AVAILABLE RECORDS: Begin
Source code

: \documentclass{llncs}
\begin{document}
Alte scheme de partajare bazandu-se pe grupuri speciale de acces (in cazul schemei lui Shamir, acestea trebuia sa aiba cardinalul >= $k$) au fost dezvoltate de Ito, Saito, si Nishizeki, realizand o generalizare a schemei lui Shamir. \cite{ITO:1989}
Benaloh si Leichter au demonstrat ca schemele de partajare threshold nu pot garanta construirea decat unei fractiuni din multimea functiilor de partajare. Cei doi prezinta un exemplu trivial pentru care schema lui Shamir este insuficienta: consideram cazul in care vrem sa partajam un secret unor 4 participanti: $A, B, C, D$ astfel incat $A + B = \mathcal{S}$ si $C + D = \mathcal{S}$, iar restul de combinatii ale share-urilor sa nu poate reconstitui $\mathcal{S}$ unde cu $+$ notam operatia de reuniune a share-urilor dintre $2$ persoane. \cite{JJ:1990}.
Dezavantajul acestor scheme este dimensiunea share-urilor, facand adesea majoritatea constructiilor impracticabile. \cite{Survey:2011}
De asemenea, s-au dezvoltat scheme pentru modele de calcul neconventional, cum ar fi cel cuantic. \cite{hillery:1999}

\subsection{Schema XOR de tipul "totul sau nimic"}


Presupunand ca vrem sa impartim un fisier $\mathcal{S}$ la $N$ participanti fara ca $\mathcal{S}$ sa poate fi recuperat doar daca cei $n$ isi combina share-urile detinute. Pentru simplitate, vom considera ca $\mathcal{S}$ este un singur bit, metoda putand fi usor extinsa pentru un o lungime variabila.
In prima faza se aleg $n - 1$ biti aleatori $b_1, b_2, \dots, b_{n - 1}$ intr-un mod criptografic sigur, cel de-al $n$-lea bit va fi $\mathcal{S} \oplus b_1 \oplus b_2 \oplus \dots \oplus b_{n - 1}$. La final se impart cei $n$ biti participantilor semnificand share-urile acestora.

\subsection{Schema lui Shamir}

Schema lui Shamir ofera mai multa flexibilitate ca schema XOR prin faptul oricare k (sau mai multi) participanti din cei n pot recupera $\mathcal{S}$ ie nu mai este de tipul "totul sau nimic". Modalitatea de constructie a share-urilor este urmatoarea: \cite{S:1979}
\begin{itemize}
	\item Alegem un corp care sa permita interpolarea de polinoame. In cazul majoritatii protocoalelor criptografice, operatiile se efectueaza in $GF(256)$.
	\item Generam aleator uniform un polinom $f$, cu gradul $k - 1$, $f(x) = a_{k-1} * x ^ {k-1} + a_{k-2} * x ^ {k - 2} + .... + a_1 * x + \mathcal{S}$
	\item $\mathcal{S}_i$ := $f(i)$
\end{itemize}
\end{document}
AVAILABLE RECORDS: End
__WORK TASK__.
Copy each line of the records that has "subsection" in it.

__ANSWER SECTION__.
\subsection{Schema XOR de tipul "totul sau nimic"}
\subsection{Schema lui Shamir}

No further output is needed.